Now that sounds like a professional opinion  :Big Grin:

----------


## Dave A

> Now that sounds like a professional opinion


Trust me - it is!

I just happened to mention this thread in passing and presto  :Whistling: 

Allan - don't say I didn't try for you, mate.

----------


## Alta Murray

As a SA Developer -- I can only agree with you! I have seen some prices that have made mine eyes water. Personally, I am solution orientated, so if you find something that works and that is within your price range, I congratulate you.  No ducking needed.

Software is highly over-priced & I feel that it has spiralled out of control. And boy, try getting assistance if you get stuck!  To my mind I want to speak to the person who developed the software, not a help desk.  And it should be customized to suit individual businesses....you should at least be able to include that.

I believe that developers have forgotten that they are mere pencils in the hand of the business owner, and that we should attribute to said business on all levels, instead of being a headache and a drain on profitability.  We really are not that clever!

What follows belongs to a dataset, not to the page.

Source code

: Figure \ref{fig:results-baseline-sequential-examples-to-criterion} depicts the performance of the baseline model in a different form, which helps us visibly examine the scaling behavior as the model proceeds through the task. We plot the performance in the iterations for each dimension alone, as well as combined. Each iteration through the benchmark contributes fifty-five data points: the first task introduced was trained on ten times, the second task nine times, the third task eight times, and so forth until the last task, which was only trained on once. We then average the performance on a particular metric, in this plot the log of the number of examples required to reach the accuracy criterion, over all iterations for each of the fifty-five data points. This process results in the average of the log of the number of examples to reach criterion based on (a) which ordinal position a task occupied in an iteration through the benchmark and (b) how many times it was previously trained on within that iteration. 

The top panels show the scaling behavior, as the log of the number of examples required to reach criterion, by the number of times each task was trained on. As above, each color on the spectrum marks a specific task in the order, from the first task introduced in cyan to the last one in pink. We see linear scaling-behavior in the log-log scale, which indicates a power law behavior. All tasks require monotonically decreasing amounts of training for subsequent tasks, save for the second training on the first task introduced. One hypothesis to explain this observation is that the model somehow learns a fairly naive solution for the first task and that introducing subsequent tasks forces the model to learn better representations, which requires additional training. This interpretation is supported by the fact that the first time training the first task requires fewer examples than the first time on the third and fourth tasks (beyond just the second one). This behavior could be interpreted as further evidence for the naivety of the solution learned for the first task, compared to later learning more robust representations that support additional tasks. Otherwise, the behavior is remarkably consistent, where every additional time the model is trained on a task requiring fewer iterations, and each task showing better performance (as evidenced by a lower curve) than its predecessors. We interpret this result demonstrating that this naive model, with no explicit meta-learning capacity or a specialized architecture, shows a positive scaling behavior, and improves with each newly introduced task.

Okay, I guess my turn to duck.....

----------


## twinscythe12332

As a SA Developer... I would have to say that I didn't go through the pains of tertiary education to get paid peanuts. if you get your solutions through a solutions based company, then naturally there is going to be a certain extra added on. As for the Developer comment... we are developers. not public relations. we are there behind the scenes. for very good reasons too. I don't need 47 bosses all trying to get me to do their "little" upgrade, phoning me whenever they have a problem. that's what my error checking software is there for. I will admit that a help desk is not brilliant with problems. but then again, they're there as an interface. they aren't the ones who will personally tend to your problems. another thought to consider is my language. telling a programmer that there was an error when I converted that string to an int may help, but to someone who is just using the system, it often won't help out much. as I said before, we are in a highly specialised market. a person may be able to lay a brick in such a way that it isn't professional but will keep a house together, this often isn't the case with programming.

----------


## Chatmaster

I personally do not do any kind of work at a loss. From a business point of view I have a responsibility towards my clients to ensure that I can offer them the best possible service. All my costs are calculated according to an hourly rate. In IT one of the most costly issues any customer has to deal with is a programmer that disappears tomorrow. I would hardly try to look at another programmers coding and would much rather just do things from scratch.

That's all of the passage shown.